Show me each line of the listing below where the word "Manturov" appears.
--------------------------------
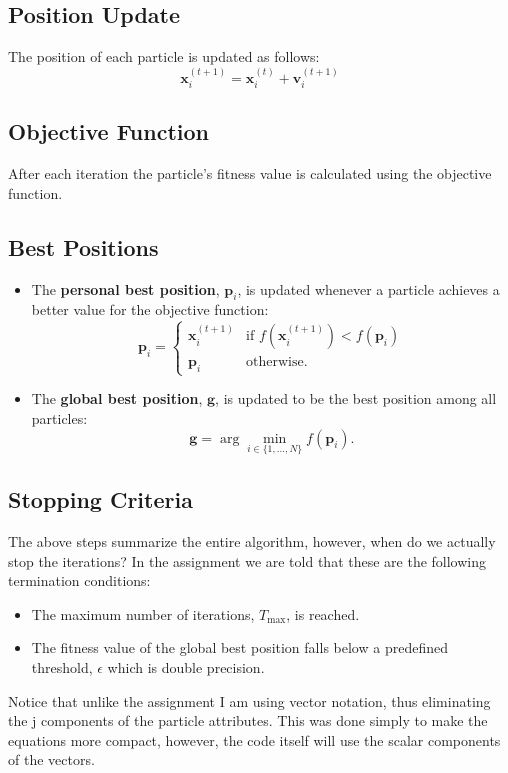 \documentclass[12pt]{article}
\begin{document}
\subsection*{Position Update}
The position of each particle is updated as follows:
\[
\mathbf{x}_i^{(t+1)} = \mathbf{x}_i^{(t)} + \mathbf{v}_i^{(t+1)}
\]

\subsection*{Objective Function}
After each iteration the particle's fitness value is calculated using the objective function. 

\subsection*{Best Positions}
\begin{itemize}
    \item The \textbf{personal best position}, $\mathbf{p}_i$, is updated whenever a particle achieves a better value for the objective function:
    \[
    \mathbf{p}_i = 
    \begin{cases} 
    \mathbf{x}_i^{(t+1)} & \text{if } f(\mathbf{x}_i^{(t+1)}) < f(\mathbf{p}_i) \\
    \mathbf{p}_i & \text{otherwise.}
    \end{cases}
    \]
    \item The \textbf{global best position}, $\mathbf{g}$, is updated to be the best position among all particles:
    \[
    \mathbf{g} = \arg\min_{i \in \{1, \dots, N\}} f(\mathbf{p}_i).
    \]
\end{itemize}

\subsection*{Stopping Criteria}
The above steps summarize the entire algorithm, however, when do we actually stop the iterations? In the assignment we are told that these are the following termination conditions: 
\begin{itemize}
    \item The maximum number of iterations, $T_{\text{max}}$, is reached.
    \item The fitness value of the global best position falls below a predefined threshold, $\epsilon$ which is double precision.
\end{itemize}
Notice that unlike the assignment I am using vector notation, thus eliminating the j components of the particle attributes. This was done simply to make the equations more compact, however, the code itself will use the scalar components of the vectors. 
	
\end{document}
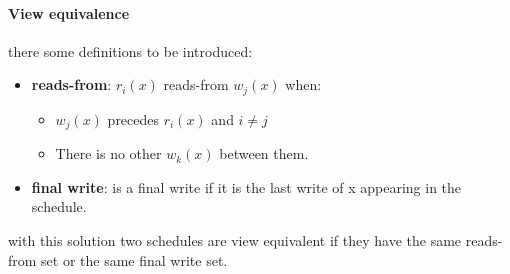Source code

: \documentclass[12pt]{article}
\begin{document}
\paragraph{View equivalence} there some definitions to be introduced:
\begin{itemize}
  \item \textbf{reads-from}: $r_{i}(x)$ reads-from $w_{j}(x)$ when:
  \begin{itemize}
    \item $w_{j}(x)$ precedes $r_{i}(x)$ and $i \neq j$
    \item There is no other $w_{k}(x)$ between them.
  \end{itemize}
  \item \textbf{final write}: is a final write if it is the last write of x appearing in the schedule.
\end{itemize}
with this solution two schedules are view equivalent if they have the same reads-from set or the same final write set.



\end{document}
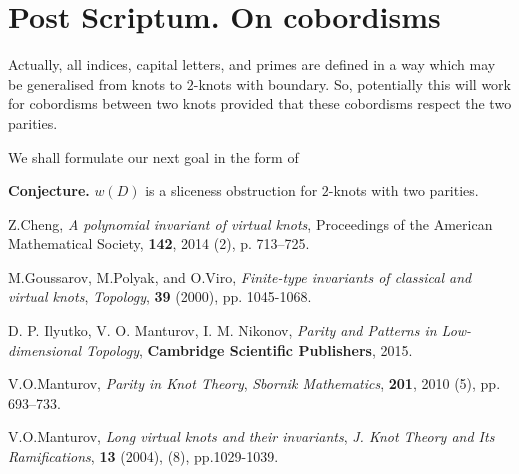 \documentclass[12pt]{article}
\theoremstyle{definition}
\theoremstyle{remark}
\begin{document}
\section{Post Scriptum. On cobordisms}

Actually, all indices, capital letters, and primes are defined in a way which may be
generalised from knots to $2$-knots with boundary. So, potentially this will work for 
cobordisms between two knots provided that these cobordisms respect the two parities.

We shall formulate our next goal in the form of 

{\bf Conjecture.}
$w(D)$ is a sliceness obstruction for $2$-knots with two parities.

\begin{thebibliography}{10}


 Z.Cheng, {\em A polynomial invariant of virtual knots},
{Proceedings of the American Mathematical Society},
{\bf 142}, 2014 (2), p. 713--725.

 M.Goussarov, M.Polyak, and O.Viro, {\em
Finite-type invariants of classical and virtual knots}, {\em Topology},
{\bf 39} (2000), pp. 1045-1068.

 D. P. Ilyutko,
V. O. Manturov, I. M. Nikonov, {\em Parity and Patterns in Low-dimensional Topology},
{\bf Cambridge Scientific Publishers}, 2015.



 V.O.Manturov, {\em Parity in Knot Theory}, {\em Sbornik Mathematics}, {\bf 201}, 
2010 (5), pp. 693--733.

 V.O.Manturov, {\em Long virtual knots and their invariants}, {\em J. Knot Theory and Its Ramifications},
{\bf 13 } (2004), (8), pp.1029-1039. 


\end{thebibliography}
\end{document}
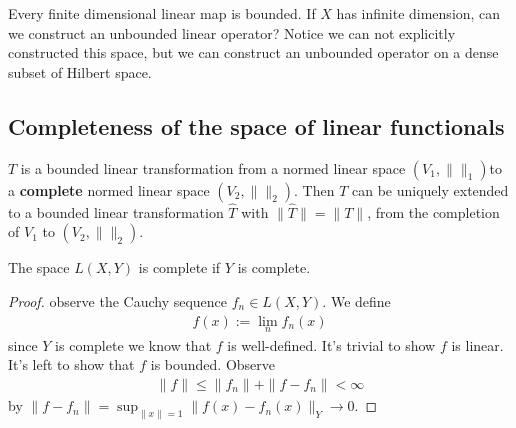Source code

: \begin{remark}
Every finite dimensional linear map is bounded. If $X$ has infinite dimension, can we construct an unbounded linear operator? Notice we can not explicitly constructed this space, but we can construct an unbounded operator on a dense subset of Hilbert space.  	
\end{remark}



\subsection{Completeness of the space of linear functionals}
\begin{theorem}[B.L.T theorem]
	$T$ is a bounded linear transformation from a normed linear space $( V_1, \| \|_1 )$to a \textbf{complete} normed linear space $(V_2, \| \|_2 )$. Then $T$ can be uniquely extended to a bounded linear transformation  $\hat{T}$ with $\|\hat{T}\| = \|T\|$, from the completion of $V_1$ to $(V_2, \|\|_2)$.  
\end{theorem}

\begin{theorem}
	The space $L(X, Y)$ is complete if $Y$ is complete. 
\end{theorem}
\begin{proof}
	observe the Cauchy sequence $f_n \in L(X,Y)$. We define 
	\begin{align*}
		f(x):= \lim_n f_n(x)
	\end{align*}
	since $Y$ is complete we know that $f$ is well-defined. It's trivial to show $f$ is linear. It's left to show that $f$ is bounded. Observe
	\begin{align*}
		\|f\| \le \|f_n\| + \|f - f_n\|< \infty
	\end{align*}
	by $\|f - f_n\| = \sup_{\|x\| = 1} \|f(x) - f_n(x)\|_Y \rightarrow 0$.
\end{proof}


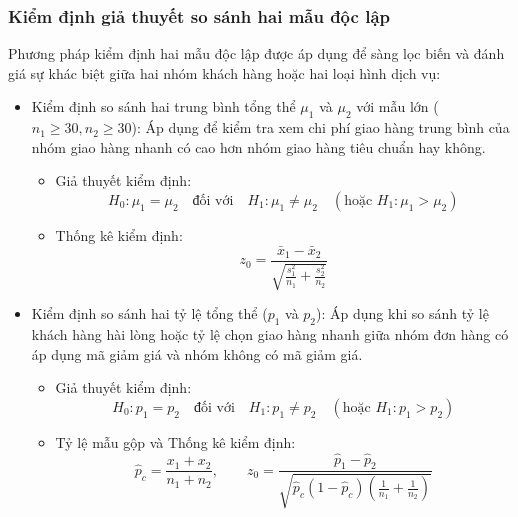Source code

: 	\subsubsection{Kiểm định giả thuyết so sánh hai mẫu độc lập}
	
	Phương pháp kiểm định hai mẫu độc lập được áp dụng để sàng lọc biến và đánh giá sự khác biệt giữa hai nhóm khách hàng hoặc hai loại hình dịch vụ:
	
	\begin{itemize}
		\item Kiểm định so sánh hai trung bình tổng thể $\mu_1$ và $\mu_2$ với mẫu lớn ($n_1 \ge 30, n_2 \ge 30$):
		Áp dụng để kiểm tra xem chi phí giao hàng trung bình của nhóm giao hàng nhanh có cao hơn nhóm giao hàng tiêu chuẩn hay không.
		\begin{itemize}[label={$+$}, leftmargin=*]
			\item Giả thuyết kiểm định:
			\begin{equation*}
				H_0: \mu_1 = \mu_2 \quad \text{đối với} \quad H_1: \mu_1 \neq \mu_2 \quad (\text{hoặc } H_1: \mu_1 > \mu_2)
			\end{equation*}
			\item Thống kê kiểm định:
			\begin{equation}
				z_0 = \frac{\bar{x}_1 - \bar{x}_2}{\sqrt{\frac{s_1^2}{n_1} + \frac{s_2^2}{n_2}}}
			\end{equation}
		\end{itemize}
		
		\item Kiểm định so sánh hai tỷ lệ tổng thể ($p_1$ và $p_2$):
		Áp dụng khi so sánh tỷ lệ khách hàng hài lòng hoặc tỷ lệ chọn giao hàng nhanh giữa nhóm đơn hàng có áp dụng mã giảm giá và nhóm không có mã giảm giá.
		\begin{itemize}[label={$+$}, leftmargin=*]
			\item Giả thuyết kiểm định:
			\begin{equation*}
				H_0: p_1 = p_2 \quad \text{đối với} \quad H_1: p_1 \neq p_2 \quad (\text{hoặc } H_1: p_1 > p_2)
			\end{equation*}
			\item Tỷ lệ mẫu gộp và Thống kê kiểm định:
			\begin{equation}
				\hat{p}_c = \frac{x_1 + x_2}{n_1 + n_2}, \qquad z_0 = \frac{\hat{p}_1 - \hat{p}_2}{\sqrt{\hat{p}_c(1 - \hat{p}_c)\left(\frac{1}{n_1} + \frac{1}{n_2}\right)}}
			\end{equation}
		\end{itemize}
		

\end{itemize}
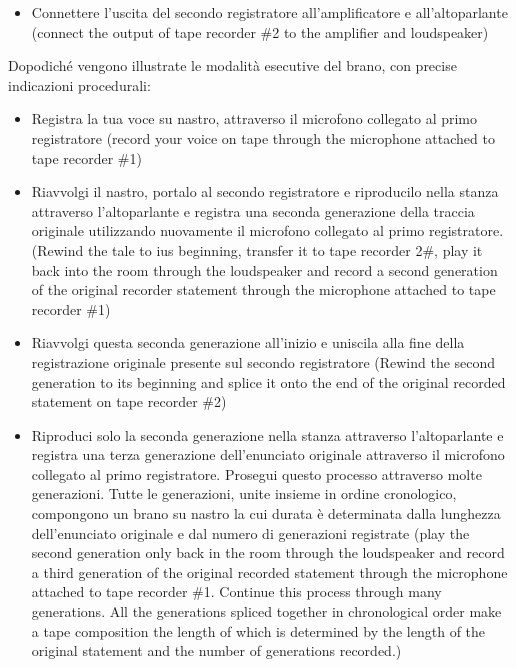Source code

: \begin{itemize}
    \item Connettere l'uscita del secondo registratore all'amplificatore e all'altoparlante (connect the output of tape recorder \#2 to the amplifier and loudspeaker)
\end{itemize}

Dopodiché vengono illustrate le modalità esecutive del brano, con precise indicazioni procedurali:

\begin{itemize}
    \item Registra la tua voce su nastro, attraverso il microfono collegato al primo registratore (record your voice on tape through the microphone attached to tape recorder \#1)
\end{itemize}

\begin{itemize}
    \item Riavvolgi il nastro, portalo al secondo registratore e riproducilo nella stanza attraverso l'altoparlante e registra una seconda generazione della traccia originale utilizzando nuovamente il microfono collegato al primo registratore. (Rewind the tale to ius beginning, transfer it to tape recorder 2\#, play it back into the room through the loudspeaker and record a second generation of the original recorder statement through the microphone attached to tape recorder \#1)
\end{itemize}

\begin{itemize}
    \item Riavvolgi questa seconda generazione all'inizio e uniscila alla fine della registrazione originale presente sul secondo registratore (Rewind the second generation to its beginning and splice it onto the end of the original recorded statement on tape recorder \#2)
\end{itemize}

\begin{itemize}
    \item Riproduci solo la seconda generazione nella stanza attraverso l'altoparlante e registra una terza generazione dell'enunciato originale attraverso il microfono collegato al primo registratore. Prosegui questo processo attraverso molte generazioni. Tutte le generazioni, unite insieme in ordine cronologico, compongono un brano su nastro la cui durata è determinata dalla lunghezza dell'enunciato originale e dal numero di generazioni registrate (play the second generation only back in the room through the loudspeaker and record a third generation of the original recorded statement through the microphone attached to tape recorder \#1. Continue this process through many generations. All the generations spliced together in chronological order make a tape composition the length of which is determined by the length of the original statement and the number of generations recorded.)
\end{itemize}

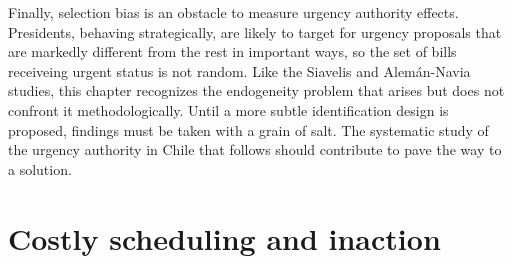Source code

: \documentclass[letter,12pt]{article}
\begin{document}
Finally, selection bias is an obstacle to measure urgency authority effects. Presidents, behaving strategically, are likely to target for urgency proposals that are markedly different from the rest in important ways, so the set of bills receiveing urgent status is not random. Like the Siavelis and Alem\'an-Navia studies, this chapter recognizes the endogeneity problem that arises but does not confront it methodologically. Until a more subtle identification design is proposed, findings must be taken with a grain of salt. The systematic study of the urgency authority in Chile that follows should contribute to pave the way to a solution. 




\section{Costly scheduling and inaction}
\end{document}
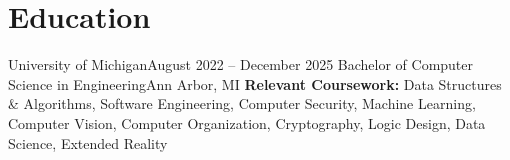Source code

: \section{Education}
\resumeSubHeadingListStart

    \resumeSubheading
    {University of Michigan}{August 2022 -- December 2025}
    {Bachelor of Computer Science in Engineering}{Ann Arbor, MI}
    \resumeItemListStart
        \small{{\vspace{8pt}}\textbf{Relevant Coursework:}  Data Structures \& Algorithms, Software Engineering, Computer Security, Machine Learning, Computer Vision, Computer Organization, Cryptography, Logic Design, Data Science, Extended Reality}
    \resumeItemListEnd

\resumeSubHeadingListEnd
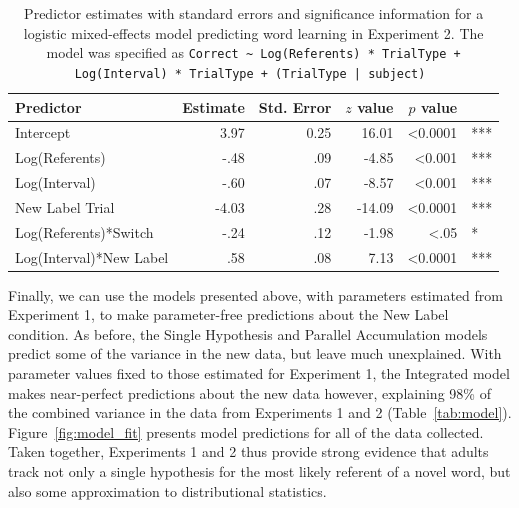 \documentclass{pnastwo}
\begin{document}
\begin{article}
\begin{table}
\begin{center}
\begin{tabular}{lrrrrl}
\hline
Predictor & Estimate & Std. Error & $z$ value & $p$ value & \\
\hline
Intercept & 3.97 & 0.25  & 16.01 &  <0.0001 & ***  \\
Log(Referents)  & -.48 & .09  & -4.85 &  <0.001 & ***   \\
Log(Interval)  & -.60 & .07  & -8.57 &  <0.001 & ***  \\
New Label Trial  & -4.03 & .28  & -14.09 &  <0.0001 & ***   \\
Log(Referents)*Switch  & -.24 & .12  & -1.98 &  <.05 & * \\
Log(Interval)*New Label  & .58 & .08 & 7.13 &  <0.0001 & ***   \\
\hline
\end{tabular}
\end{center}
\caption{\label{tab:exp2_reg}Predictor estimates with standard errors and significance information for a logistic mixed-effects model predicting word learning in Experiment 2. The model was specified as \small{\tt{Correct \textasciitilde \hspace{1pt} Log(Referents) * TrialType + Log(Interval) * TrialType + (TrialType | subject)} }}
\end{table}



Finally, we can use the models presented above, with parameters estimated from Experiment 1, to make parameter-free predictions about the New Label condition. As before, the Single Hypothesis and Parallel Accumulation models predict some of the variance in the new data, but leave much unexplained. With parameter values fixed to those estimated for Experiment 1, the Integrated model makes near-perfect predictions about the new data however, explaining 98\% of the combined variance in the data from Experiments 1 and 2 (Table~\ref{tab:model}). Figure~\ref{fig:model_fit} presents model predictions for all of the data collected. Taken together, Experiments 1 and 2 thus provide strong evidence that adults track not only a single hypothesis for the most likely referent of a novel word, but also some approximation to distributional statistics.


\end{article}
\end{document}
--------------------------------
TASK OUTPUT:
V. O. Manturov, I. M. Nikonov, {\em Parity and Patterns in Low-dimensional Topology},
 V.O.Manturov, {\em Parity in Knot Theory}, {\em Sbornik Mathematics}, {\bf 201}, 
 V.O.Manturov, {\em Long virtual knots and their invariants}, {\em J. Knot Theory and Its Ramifications},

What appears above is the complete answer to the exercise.